- THE RECORDS
##########
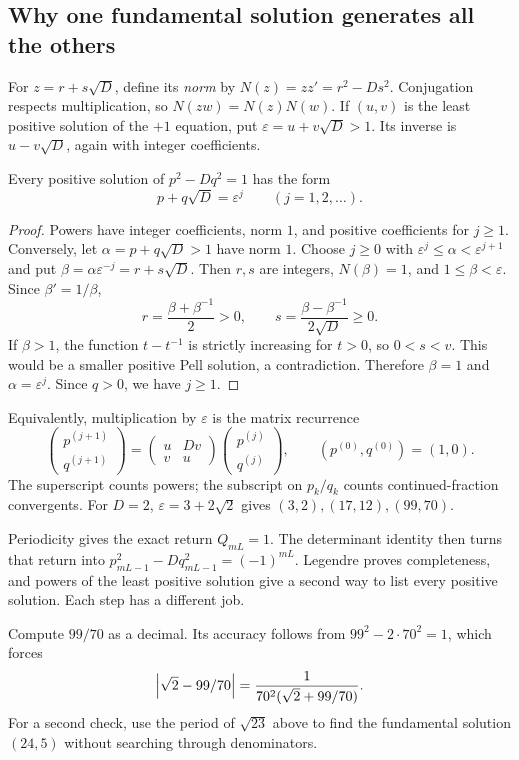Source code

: \subsection*{Why one fundamental solution generates all the others}
For $z=r+s\sqrt D$, define its \emph{norm} by
$N(z)=zz'=r^2-Ds^2$. Conjugation respects multiplication, so
$N(zw)=N(z)N(w)$. If $(u,v)$ is the least positive solution of the $+1$
equation, put $\varepsilon=u+v\sqrt D>1$. Its inverse is
$u-v\sqrt D$, again with integer coefficients.

\begin{proposition}
\label{prop:pell-powers}
Every positive solution of $p^2-Dq^2=1$ has the form
\[
 p+q\sqrt D=\varepsilon^j\qquad(j=1,2,\ldots).
\]
\end{proposition}
\begin{proof}
Powers have integer coefficients, norm $1$, and positive coefficients
for $j\ge1$. Conversely, let $\alpha=p+q\sqrt D>1$ have norm $1$.
Choose $j\ge0$ with $\varepsilon^j\le\alpha<\varepsilon^{j+1}$ and put
$\beta=\alpha\varepsilon^{-j}=r+s\sqrt D$. Then $r,s$ are integers,
$N(\beta)=1$, and $1\le\beta<\varepsilon$. Since $\beta'=1/\beta$,
\[
 r=\frac{\beta+\beta^{-1}}2>0,
 \qquad s=\frac{\beta-\beta^{-1}}{2\sqrt D}\ge0.
\]
If $\beta>1$, the function $t-t^{-1}$ is strictly increasing for $t>0$,
so $0<s<v$. This would be a smaller positive Pell solution, a
contradiction. Therefore $\beta=1$ and $\alpha=\varepsilon^j$.
Since $q>0$, we have $j\ge1$.
\end{proof}

Equivalently, multiplication by $\varepsilon$ is the matrix recurrence
\[
 \begin{pmatrix}p^{(j+1)}\\q^{(j+1)}\end{pmatrix}
 =\begin{pmatrix}u&Dv\\v&u\end{pmatrix}
  \begin{pmatrix}p^{(j)}\\q^{(j)}\end{pmatrix},
 \qquad (p^{(0)},q^{(0)})=(1,0).
\]
The superscript counts powers; the subscript on $p_k/q_k$ counts
continued-fraction convergents. For $D=2$, $\varepsilon=3+2\sqrt2$ gives
$(3,2),(17,12),(99,70)$.

\begin{bigidea}
Periodicity gives the exact return $Q_{mL}=1$. The determinant identity
then turns that return into $p_{mL-1}^2-Dq_{mL-1}^2=(-1)^{mL}$.
Legendre proves completeness, and powers of the least positive solution
give a second way to list every positive solution. Each step has a
different job.
\end{bigidea}

\begin{checkpoint}
Compute $99/70$ as a decimal. Its accuracy follows from
$99^2-2\cdot70^2=1$, which forces
\[
 \abs{\sqrt2-99/70}=\frac1{70^2(\sqrt2+99/70)}.
\]
For a second check, use the period of $\sqrt{23}$ above to find the
fundamental solution $(24,5)$ without searching through denominators.
\end{checkpoint}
##########
- WORK REQUEST
Could you give again, word for word, the line with "Compute $99/70$ as" and all lines after it through the end of the data? Leave out everything else.

- EXERCISE SOLUTION
Compute $99/70$ as a decimal. Its accuracy follows from
$99^2-2\cdot70^2=1$, which forces
\[
 \abs{\sqrt2-99/70}=\frac1{70^2(\sqrt2+99/70)}.
\]
For a second check, use the period of $\sqrt{23}$ above to find the
fundamental solution $(24,5)$ without searching through denominators.
\end{checkpoint}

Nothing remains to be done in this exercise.